Unique Stain Treatment Tips:
~ Chewing gum: Apply ice to harden the gum. Crack or scrape off excess. Spray with pre-treatment, rub with liquid detergent. Rinse with hot water.
~ Deodorant stains on washable shirts: Test on a hidden spot first!!! Sponge on or soak in white vinegar for 30 minutes. Launder shirt in hottest water safe for the fabric.
~ Glitter on clothing: Some of those glittery girly shirts share the sparkle with everything else in your load. Spray the original shirt with aerosol hair spray to make it stay put AND wash alone and turn it inside out.
~ Grease: Sprinkle cornstarch or baby powder over the grease stain
~ Ink: Rubbing alcohol on the stain will take it out, but be pretty precise because it can take color out of fabric.

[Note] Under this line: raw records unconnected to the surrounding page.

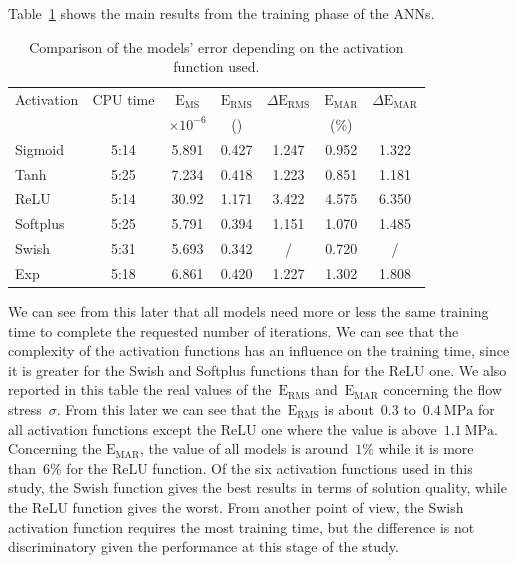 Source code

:\documentclass[algorithms,article,submit,pdftex,oneauthors]{Definitions/mdpi}
\DeclareRobustCommand{\MSE}{\text{E}_\text{MS}}
\DeclareRobustCommand{\RMSE}{\text{E}_\text{RMS}}
\DeclareRobustCommand{\MARE}{\text{E}_\text{MAR}}
\DeclareRobustCommand{\MPa}{\text{MPa}}
\begin{document}
Table~\ref{tab:Training} shows the main results from the training phase of the ANNs.
\begin{table}[h]
\caption{Comparison of the models' error depending on the activation function used.\label{tab:Training}}
\begin{tabular}{lcccccc}
\toprule
Activation & CPU time & $\MSE$ & $\RMSE$ & $\Delta\RMSE$ & $\MARE$ & $\Delta\MARE$ \\
 & & $\times 10^{-6}$ & (\MPa) & & (\%) &\\ \midrule
Sigmoid & 5:14 & 5.891 & 0.427 & 1.247 & 0.952 & 1.322\\
Tanh & 5:25 & 7.234 & 0.418 & 1.223 & 0.851 & 1.181\\
ReLU & 5:14 & 30.92 & 1.171 & 3.422 & 4.575 & 6.350\\
Softplus & 5:25 & 5.791 & 0.394 & 1.151 & 1.070 & 1.485\\
Swish & 5:31 & 5.693 & 0.342 & / &0.720 & / \\
Exp & 5:18 & 6.861 & 0.420 & 1.227 & 1.302 & 1.808\\
\bottomrule
\end{tabular}
\end{table}
We can see from this later that all models need more or less the same training time to complete the requested number of iterations.
We can see that the complexity of the activation functions has an influence on the training time, since it is greater for the Swish and Softplus functions than for the ReLU one.
We also reported in this table the real values of the~$\RMSE$ and~$\MARE$ concerning the flow stress~$\sigma$.
From this later we can see that the~$\RMSE$ is about~$0.3$ to~$0.4~\MPa$ for all activation functions except the ReLU one where the value is above~$1.1~\MPa$.
Concerning the $\MARE$, the value of all models is around~$1\%$ while it is more than~$6\%$ for the ReLU function.
Of the six activation functions used in this study, the Swish function gives the best results in terms of solution quality, while the ReLU function gives the worst.
From another point of view, the Swish activation function requires the most training time, but the difference is not discriminatory given the performance at this stage of the study.
\end{document}
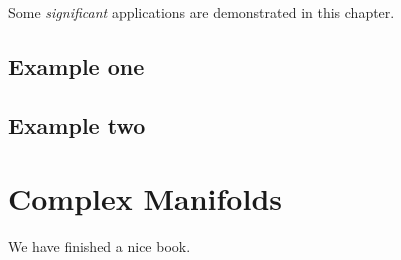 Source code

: \documentclass[
]{book}
\begin{document}
Some \emph{significant} applications are demonstrated in this chapter.

\hypertarget{example-one}{%
\section{Example one}\label{example-one}}

\hypertarget{example-two}{%
\section{Example two}\label{example-two}}

\hypertarget{complex-manifolds}{%
\chapter{Complex Manifolds}\label{complex-manifolds}}

We have finished a nice book.

  
\end{document}

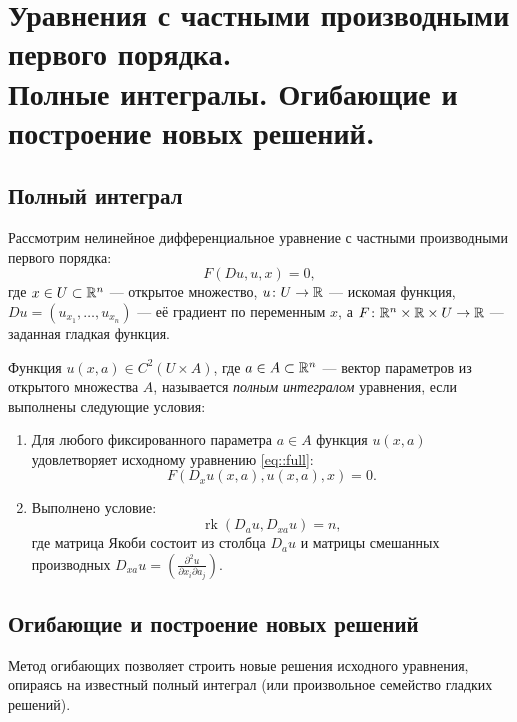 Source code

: \section{Уравнения с частными производными первого порядка.\\
Полные интегралы. Огибающие и построение новых решений.}
\label{sec:Chapter4} 

\subsection{Полный интеграл}
Рассмотрим нелинейное дифференциальное уравнение с частными производными первого порядка:
\begin{equation} \label{eq::full}
    F(Du, u, x) = 0,
\end{equation}
где $x \in U \subset \R^n$ --- открытое множество, $u \colon U \to \R$ --- искомая функция,
$Du = (u_{x_1}, \dots, u_{x_n})$ --- её градиент по переменным $x$, 
а $F \colon \R^n \times \R \times U \to \R$ --- заданная гладкая функция.

\begin{definition}
    Функция $u(x, a) \in C^2(U \times A)$, где $a \in A \subset \R^n$ --- вектор параметров из открытого множества $A$, 
    называется \textit{полным интегралом} уравнения, если выполнены следующие условия:
    \begin{enumerate}
        \item Для любого фиксированного параметра $a \in A$ функция $u(x, a)$ 
          удовлетворяет исходному уравнению \eqref{eq::full}:
        \begin{equation}
            F(D_x u(x, a), u(x, a), x) = 0.
        \end{equation}
        \item Выполнено условие:
        \begin{equation}
            \operatorname{rk} (D_a u, D_{xa} u) = n,
        \end{equation}
        где матрица Якоби состоит из столбца $D_a u$ и матрицы смешанных производных $D_{xa} u = \left( \frac{\partial^2 u}{\partial x_i \partial a_j} \right)$.
    \end{enumerate}
\end{definition}

\subsection{Огибающие и построение новых решений}
Метод огибающих позволяет строить новые решения исходного уравнения, опираясь на известный полный интеграл (или произвольное семейство гладких решений).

~ Rust and mineral stains: Add 1 cup of bottled lemon juice to the load to remove discoloration from cotton laundry.
~ Soiled shirt collars: Using a small paintbrush, brush liquid detergent into the soiled area.
~ Spaghetti stain: Grab some Oxy-Clean and a small laundry brush or toothbrush, rub it in, and launder.

Mistakes to Avoid (like the content in those “helpful” emails)

~ Dishwasher detergent on clothes. Nope, they’re for dishes, not fabric.
~ Hair spray on ink. They can deposit a gummy residue. Yuck!
~ Ironing candle wax actually drives the stain in deeper to the fabric.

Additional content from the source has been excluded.